Pages

Sunday, July 19, 2015

Human...

I'm human... Sometimes I pretend I'm not. I think I can float above the struggles caused by human weakness and frailty. The funny thing about this scenario is that reality ALWAYS brings me back down to earth and sometimes I crash hard. 

This picture was a month ago. I was trying to get to a certain goal weight for a dietbet I was part of. I basically starved myself all day and ran in the heat to lose 5 lbs in one day. Ha ha. Totally unhealthy I know. I signed up for the challenge and bet $100 that I would lose 4% in 4 weeks and after birthday celebrations (mine and Adams, which I didn't take into consideration when I signed up for the dietbet) I just missed the mark and was not where I needed to be. I was determined not to "cheat" but to really hit the weight. Physically I made the goal by the end of the day but mentally I think it set me up for a breakdown. I will get into this on another post but really what it came down to was that I wasn't taking care of myself emotionally or mentally so I dealt with life by turning to food for comfort. 
I have since gained almost 10 lbs (I say it's really 5 because I lost a fake 5 lbs in one day) I tried hard not to let this get me down and depressed but have just enjoyed my life the last while with my kids and summer fun. I do feel super uncomfortable in my body though.

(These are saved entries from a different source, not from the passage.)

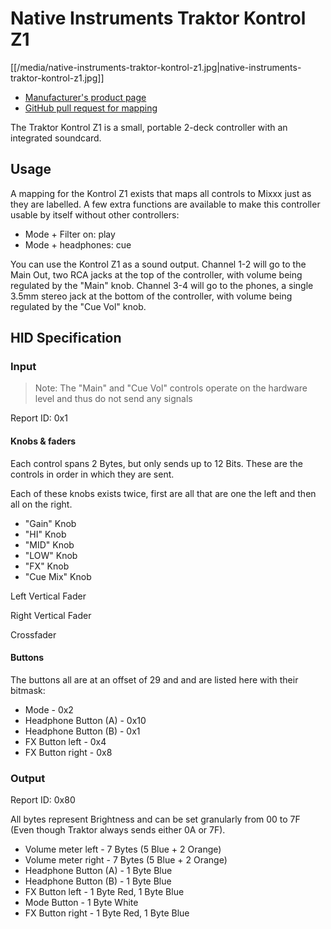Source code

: # Native Instruments Traktor Kontrol Z1

[[/media/native-instruments-traktor-kontrol-z1.jpg|native-instruments-traktor-kontrol-z1.jpg]]

  - [Manufacturer's product
    page](https://www.native-instruments.com/de/products/traktor/traktor-for-ios/traktor-kontrol-z1/)
  - [GitHub pull request for
    mapping](https://github.com/mixxxdj/mixxx/pull/1989)

The Traktor Kontrol Z1 is a small, portable 2-deck controller with an
integrated soundcard.

## Usage

A mapping for the Kontrol Z1 exists that maps all controls to Mixxx just
as they are labelled. A few extra functions are available to make this
controller usable by itself without other controllers:

  - Mode + Filter on: play
  - Mode + headphones: cue

You can use the Kontrol Z1 as a sound output. Channel 1-2 will go to the
Main Out, two RCA jacks at the top of the controller, with volume being
regulated by the "Main" knob. Channel 3-4 will go to the phones, a
single 3.5mm stereo jack at the bottom of the controller, with volume
being regulated by the "Cue Vol" knob.

## HID Specification

### Input

> Note: The "Main" and "Cue Vol" controls operate on the hardware level
> and thus do not send any signals

Report ID: 0x1

#### Knobs & faders

Each control spans 2 Bytes, but only sends up to 12 Bits. These are the
controls in order in which they are sent.

Each of these knobs exists twice, first are all that are one the left
and then all on the right.

  - "Gain" Knob
  - "HI" Knob
  - "MID" Knob
  - "LOW" Knob
  - "FX" Knob
  - "Cue Mix" Knob

Left Vertical Fader

Right Vertical Fader

Crossfader

#### Buttons

The buttons all are at an offset of 29 and and are listed here with
their bitmask:

  - Mode - 0x2
  - Headphone Button (A) - 0x10
  - Headphone Button (B) - 0x1
  - FX Button left - 0x4
  - FX Button right - 0x8

### Output

Report ID: 0x80

All bytes represent Brightness and can be set granularly from 00 to 7F
(Even though Traktor always sends either 0A or 7F).

  - Volume meter left - 7 Bytes (5 Blue + 2 Orange)
  - Volume meter right - 7 Bytes (5 Blue + 2 Orange)
  - Headphone Button (A) - 1 Byte Blue
  - Headphone Button (B) - 1 Byte Blue
  - FX Button left - 1 Byte Red, 1 Byte Blue
  - Mode Button - 1 Byte White
  - FX Button right - 1 Byte Red, 1 Byte Blue
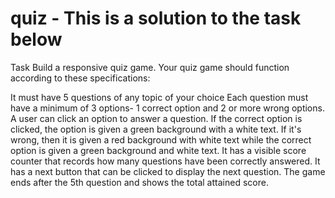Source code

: # quiz - This is a solution to the task below

Task
Build a responsive quiz game. Your quiz game should function according to these specifications: 

It must have 5 questions of any topic of your choice
Each question must have a minimum of 3 options- 1 correct option and 2 or more wrong options.
A user can click an option to answer a question. If the correct option is clicked, the option is given a green background with a white text. If it's wrong, then it is given a red background with white text while the correct option is given a green background and white text.
It has a visible score counter that records how many questions have been correctly answered.
It has a next button that can be clicked to display the next question.
The game ends after the 5th question and shows the total attained score.
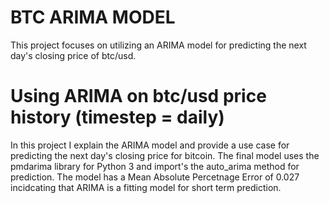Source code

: # BTC ARIMA MODEL

This project focuses on utilizing an ARIMA model for predicting the next day's closing price of btc/usd.

# Using ARIMA on btc/usd price history (timestep = daily)
In this project I explain the ARIMA model and provide a use case for predicting the next day's closing price for bitcoin. The final model uses the pmdarima library for Python 3 and import's the auto_arima method for prediction. The model has a Mean Absolute Percetnage Error of 0.027 incidcating that ARIMA is a fitting model for short term prediction.


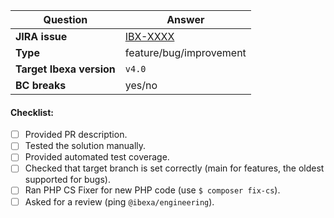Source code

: | Question                                  | Answer
| ---------------------------------------- | ------------------
| **JIRA issue**                          | [IBX-XXXX](https://issues.ibexa.co/browse/IBX-XXXX)
| **Type**                                   | feature/bug/improvement
| **Target Ibexa version** | `v4.0`
| **BC breaks**                          | yes/no

<!-- Replace this comment with Pull Request description -->

#### Checklist:
- [ ] Provided PR description.
- [ ] Tested the solution manually.
- [ ] Provided automated test coverage.
- [ ] Checked that target branch is set correctly (main for features, the oldest supported for bugs).
- [ ] Ran PHP CS Fixer for new PHP code (use `$ composer fix-cs`).
- [ ] Asked for a review (ping `@ibexa/engineering`).
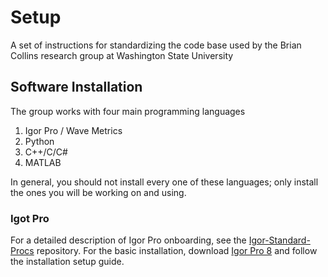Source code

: # Setup
A set of instructions for standardizing the code base used by the Brian Collins research group at Washington State University

## Software Installation
The group works with four main programming languages 
1. Igor Pro / Wave Metrics 
2. Python
3. C++/C/C#
4. MATLAB

In general, you should not install every one of these languages; only install the ones you will be working on and using. 
### Igot Pro 
For a detailed description of Igor Pro onboarding, see the [Igor-Standard-Procs](https://github.com/WSU-Carbon-Lab/Igor-Standard-Procs) repository. For the basic installation, download [Igor Pro 8](https://www.wavemetrics.com/downloads/current) and follow the installation setup guide. 

 
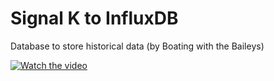 # Signal K to InfluxDB
Database to store historical data (by Boating with the Baileys)

[![Watch the video](https://img.youtube.com/vi/ULnN-cByQXE/0.jpg)](https://www.youtube.com/watch?v=ULnN-cByQXE)
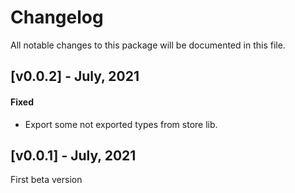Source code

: # Changelog

All notable changes to this package will be documented in this file.

## [v0.0.2] - July, 2021

#### Fixed

- Export some not exported types from store lib.

## [v0.0.1] - July, 2021

First beta version
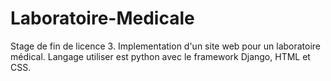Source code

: # Laboratoire-Medicale
Stage de fin de licence 3.
Implementation d'un site web pour un laboratoire médical.
Langage utiliser est python avec le framework Django, HTML et CSS.
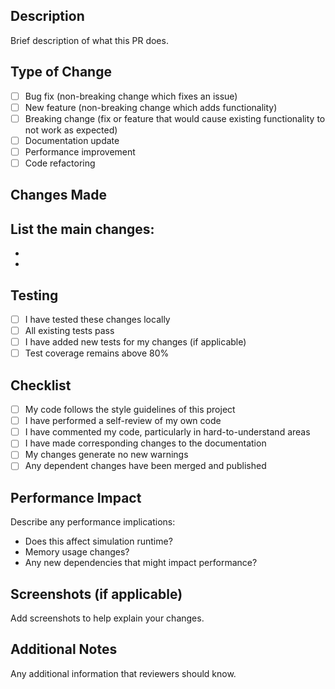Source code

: ## Description
Brief description of what this PR does.

## Type of Change
- [ ] Bug fix (non-breaking change which fixes an issue)
- [ ] New feature (non-breaking change which adds functionality)
- [ ] Breaking change (fix or feature that would cause existing functionality to not work as expected)
- [ ] Documentation update
- [ ] Performance improvement
- [ ] Code refactoring

## Changes Made
List the main changes:
- 
- 
- 

## Testing
- [ ] I have tested these changes locally
- [ ] All existing tests pass
- [ ] I have added new tests for my changes (if applicable)
- [ ] Test coverage remains above 80%

## Checklist
- [ ] My code follows the style guidelines of this project
- [ ] I have performed a self-review of my own code
- [ ] I have commented my code, particularly in hard-to-understand areas
- [ ] I have made corresponding changes to the documentation
- [ ] My changes generate no new warnings
- [ ] Any dependent changes have been merged and published

## Performance Impact
Describe any performance implications:
- Does this affect simulation runtime?
- Memory usage changes?
- Any new dependencies that might impact performance?

## Screenshots (if applicable)
Add screenshots to help explain your changes.

## Additional Notes
Any additional information that reviewers should know.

I am ready to change. 
Today I sit here and type with renewed determination. I am ready to hit my goal weight and give support to my mentality and deal with life's stressors in a positive healthy way. 

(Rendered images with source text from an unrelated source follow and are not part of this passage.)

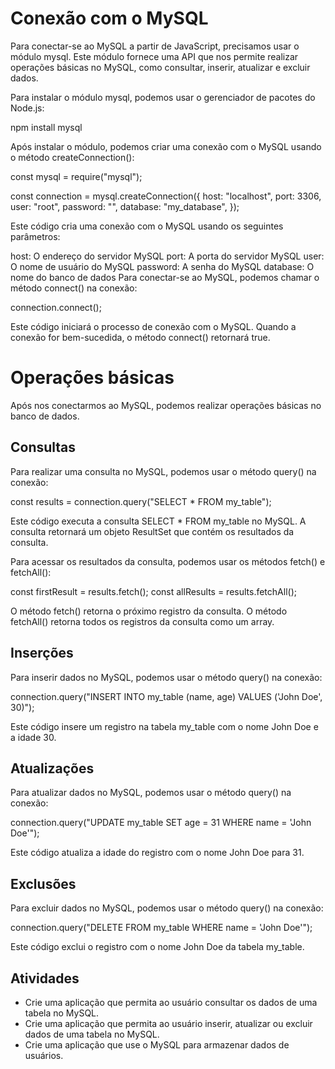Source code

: # Conexão com o MySQL #

Para conectar-se ao MySQL a partir de JavaScript, precisamos usar o módulo mysql. Este módulo fornece uma API que nos permite realizar operações básicas no MySQL, como consultar, inserir, atualizar e excluir dados.

Para instalar o módulo mysql, podemos usar o gerenciador de pacotes do Node.js:


npm install mysql


Após instalar o módulo, podemos criar uma conexão com o MySQL usando o método createConnection():

const mysql = require("mysql");

const connection = mysql.createConnection({
  host: "localhost",
  port: 3306,
  user: "root",
  password: "",
  database: "my_database",
});



Este código cria uma conexão com o MySQL usando os seguintes parâmetros:

host: O endereço do servidor MySQL
port: A porta do servidor MySQL
user: O nome de usuário do MySQL
password: A senha do MySQL
database: O nome do banco de dados
Para conectar-se ao MySQL, podemos chamar o método connect() na conexão:




connection.connect();


Este código iniciará o processo de conexão com o MySQL. Quando a conexão for bem-sucedida, o método connect() retornará true.

# Operações básicas #

Após nos conectarmos ao MySQL, podemos realizar operações básicas no banco de dados.

## Consultas ##

Para realizar uma consulta no MySQL, podemos usar o método query() na conexão:



const results = connection.query("SELECT * FROM my_table");


Este código executa a consulta SELECT * FROM my_table no MySQL. A consulta retornará um objeto ResultSet que contém os resultados da consulta.

Para acessar os resultados da consulta, podemos usar os métodos fetch() e fetchAll():



const firstResult = results.fetch();
const allResults = results.fetchAll();


O método fetch() retorna o próximo registro da consulta. O método fetchAll() retorna todos os registros da consulta como um array.

## Inserções ##

Para inserir dados no MySQL, podemos usar o método query() na conexão:



connection.query("INSERT INTO my_table (name, age) VALUES ('John Doe', 30)");


Este código insere um registro na tabela my_table com o nome John Doe e a idade 30.

## Atualizações ##

Para atualizar dados no MySQL, podemos usar o método query() na conexão:



connection.query("UPDATE my_table SET age = 31 WHERE name = 'John Doe'");


Este código atualiza a idade do registro com o nome John Doe para 31.

## Exclusões ##

Para excluir dados no MySQL, podemos usar o método query() na conexão:



connection.query("DELETE FROM my_table WHERE name = 'John Doe'");


Este código exclui o registro com o nome John Doe da tabela my_table.

## Atividades ##

- Crie uma aplicação que permita ao usuário consultar os dados de uma tabela no MySQL.
- Crie uma aplicação que permita ao usuário inserir, atualizar ou excluir dados de uma tabela no MySQL.
- Crie uma aplicação que use o MySQL para armazenar dados de usuários.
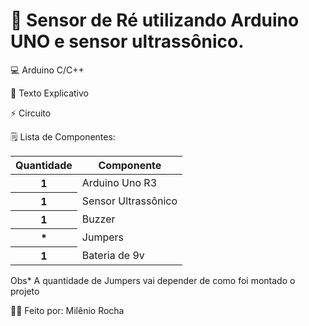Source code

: # 🚛 Sensor de Ré utilizando Arduino UNO e sensor ultrassônico.

💻 Arduino C/C++

📄 Texto Explicativo

⚡ Circuito

🗒️ Lista de Componentes:
<table class="table table-success">
 <thead>
    <tr>
      <th scope="col">Quantidade</th>
      <th scope="col">Componente</th>
    </tr>
  </thead>
  <tr>
      <th scope="row">1</th>
      <td>Arduino Uno R3</td>
   </tr>
    <tr>
      <th scope="row">1</th>
      <td>Sensor Ultrassônico</td>
   </tr>
       <tr>
      <th scope="row">1</th>
      <td>Buzzer</td>
   </tr>
       <tr>
      <th scope="row">*</th>
      <td>Jumpers</td>
   </tr>
    <tr>
      <th scope="row">1</th>
      <td>Bateria de 9v</td>
   </tr>
</table>
Obs* A quantidade de Jumpers vai depender de como foi montado o projeto

🧑‍💻 Feito por: Milênio Rocha
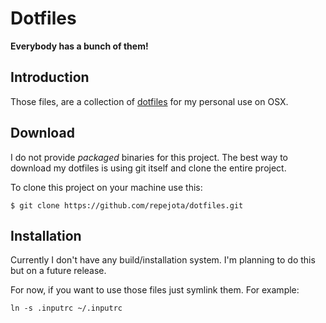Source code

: # Dotfiles

**Everybody has a bunch of them!**

## Introduction

Those files, are a collection of [dotfiles](http://dotfiles.github.io) for my
personal use on OSX.

## Download

I do not provide *packaged* binaries for this project. The best way to
download my dotfiles is using git itself and clone the entire project.

To clone this project on your machine use this:

`$ git clone https://github.com/repejota/dotfiles.git`

## Installation

Currently I don't have any build/installation system. I'm planning to do this
but on a future release.

For now, if you want to use those files just symlink them. For example:

`ln -s .inputrc ~/.inputrc`

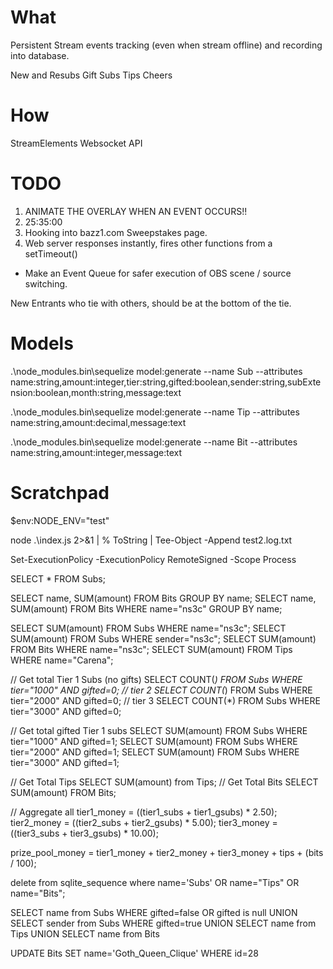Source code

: What
====

Persistent Stream events tracking (even when stream offline) and
recording into database.

New and Resubs
Gift Subs
Tips
Cheers

How
===

StreamElements Websocket API

TODO
====

1) ANIMATE THE OVERLAY WHEN AN EVENT OCCURS!!
2) 25:35:00
3) Hooking into bazz1.com Sweepstakes page.
4) Web server responses instantly, fires other functions from a setTimeout()

- Make an Event Queue for safer execution of OBS scene / source switching.

New Entrants who tie with others, should be at the bottom of the tie.

Models
======

.\node_modules\.bin\sequelize model:generate --name Sub --attributes name:string,amount:integer,tier:string,gifted:boolean,sender:string,subExtension:boolean,month:string,message:text

.\node_modules\.bin\sequelize model:generate --name Tip --attributes name:string,amount:decimal,message:text

 .\node_modules\.bin\sequelize model:generate --name Bit --attributes name:string,amount:integer,message:text

Scratchpad
==========

$env:NODE_ENV="test"

node .\index.js 2>&1 | % ToString | Tee-Object -Append test2.log.txt

Set-ExecutionPolicy -ExecutionPolicy RemoteSigned -Scope Process

SELECT * FROM Subs;

SELECT name, SUM(amount) FROM Bits GROUP BY name;
SELECT name, SUM(amount) FROM Bits WHERE name="ns3c" GROUP BY name;

SELECT SUM(amount) FROM Subs WHERE name="ns3c";
SELECT SUM(amount) FROM Subs WHERE sender="ns3c";
SELECT SUM(amount) FROM Bits WHERE name="ns3c";
SELECT SUM(amount) FROM Tips WHERE name="Carena";

// Get total Tier 1 Subs (no gifts)
SELECT COUNT(*) FROM Subs WHERE tier="1000" AND gifted=0;
// tier 2
SELECT COUNT(*) FROM Subs WHERE tier="2000" AND gifted=0;
// tier 3
SELECT COUNT(*) FROM Subs WHERE tier="3000" AND gifted=0;

// Get total gifted Tier 1 subs
SELECT SUM(amount) FROM Subs WHERE tier="1000" AND gifted=1;
SELECT SUM(amount) FROM Subs WHERE tier="2000" AND gifted=1;
SELECT SUM(amount) FROM Subs WHERE tier="3000" AND gifted=1;

// Get Total Tips
SELECT SUM(amount) from Tips;
// Get Total Bits
SELECT SUM(amount) FROM Bits;


// Aggregate all
tier1_money = ((tier1_subs + tier1_gsubs) * 2.50);
tier2_money = ((tier2_subs + tier2_gsubs) * 5.00);
tier3_money = ((tier3_subs + tier3_gsubs) * 10.00);

prize_pool_money = tier1_money + tier2_money + tier3_money + tips + (bits / 100);

delete from sqlite_sequence where name='Subs' OR name="Tips" OR name="Bits";

SELECT name from Subs WHERE gifted=false OR gifted is null UNION SELECT sender from Subs WHERE gifted=true UNION SELECT name from Tips UNION SELECT name from Bits

UPDATE Bits SET name='Goth_Queen_Clique' WHERE id=28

I'm starting FMD tomorrow. I will do two consecutive rounds and hopefully hit my goal weight by the end and before a business trip I will take. 
More importantly I am working through a book I found by Marianne Williamson called "A Course in Weight Loss" which gives me 21 spiritual lessons to become more in tune and connected with my highest power. It's heavy work but healing so I'm excited about it. 

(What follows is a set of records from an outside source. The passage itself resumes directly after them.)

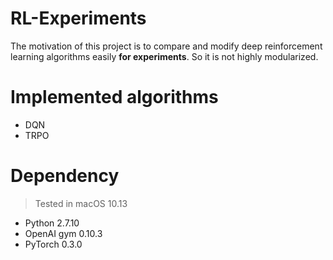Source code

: # RL-Experiments

The motivation of this project is to compare and modify deep reinforcement learning algorithms easily **for experiments**. So it is not highly modularized.

# Implemented algorithms
* DQN
* TRPO

# Dependency
> Tested in macOS 10.13
* Python 2.7.10
* OpenAI gym 0.10.3
* PyTorch 0.3.0

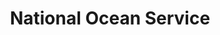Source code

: ---
# This topic lives at
# https://digital.gov/topics/national-ocean-service

# Topic Title
title: "National Ocean Service"

# description — keep it short and clear
# summary: ""

# Weight
weight: 1

# For more information on managing topics,
# see https://github.com/GSA/digitalgov.gov/wiki/topics
---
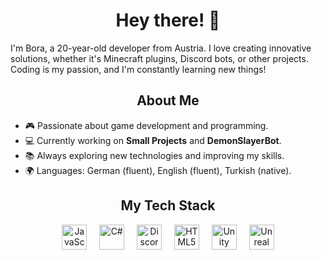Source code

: <h1 align="center">Hey there! 👋</h1>

I'm Bora, a 20-year-old developer from Austria. I love creating innovative solutions, whether it's Minecraft plugins, Discord bots, or other projects. Coding is my passion, and I'm constantly learning new things!

<h2 align="center">About Me</h2>

- 🎮 Passionate about game development and programming.  
- 💻 Currently working on **Small Projects** and **DemonSlayerBot**.  
- 📚 Always exploring new technologies and improving my skills.  
- 🌍 Languages: German (fluent), English (fluent), Turkish (native).

<h2 align="center">My Tech Stack</h2>
<div align="center">
  <img src="https://cdn.jsdelivr.net/gh/devicons/devicon/icons/javascript/javascript-original.svg" height="40" alt="JavaScript" />
  <img width="12" />
  <img src="https://cdn.jsdelivr.net/gh/devicons/devicon/icons/csharp/csharp-original.svg" height="40" alt="C#" />
  <img width="12" />
  <img src="https://cdn.jsdelivr.net/gh/devicons/devicon/icons/discordjs/discordjs-original.svg" height="40" alt="Discord.js" />
  <img width="12" />
  <img src="https://cdn.jsdelivr.net/gh/devicons/devicon/icons/html5/html5-original.svg" height="40" alt="HTML5" />
  <img width="12" />
  <img src="https://cdn.jsdelivr.net/gh/devicons/devicon/icons/unity/unity-original.svg" height="40" alt="Unity" />
  <img width="12" />
  <img src="https://cdn.jsdelivr.net/gh/devicons/devicon/icons/unrealengine/unrealengine-original.svg" height="40" alt="Unreal Engine" />
</div>
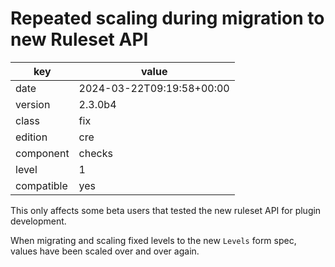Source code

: [//]: # (werk v2)
# Repeated scaling during migration to new Ruleset API

key        | value
---------- | ---
date       | 2024-03-22T09:19:58+00:00
version    | 2.3.0b4
class      | fix
edition    | cre
component  | checks
level      | 1
compatible | yes

This only affects some beta users that tested the new ruleset API for plugin
development.

When migrating and scaling fixed levels to the new `Levels` form spec,
values have been scaled over and over again.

I am excited to drive forward to a healthy Ashley. I recognize that where I am at right now is exactly where I need to be and I also realize I cannot and should not do this on my own. I do not regret the past only glad I get to learn from it. I have a great support system and desire to conquer but most importantly I have a loving God who will aid me and help me along my way. What support do you have in place to catapult you to your health goals?  I would love to hear what gets you motivated.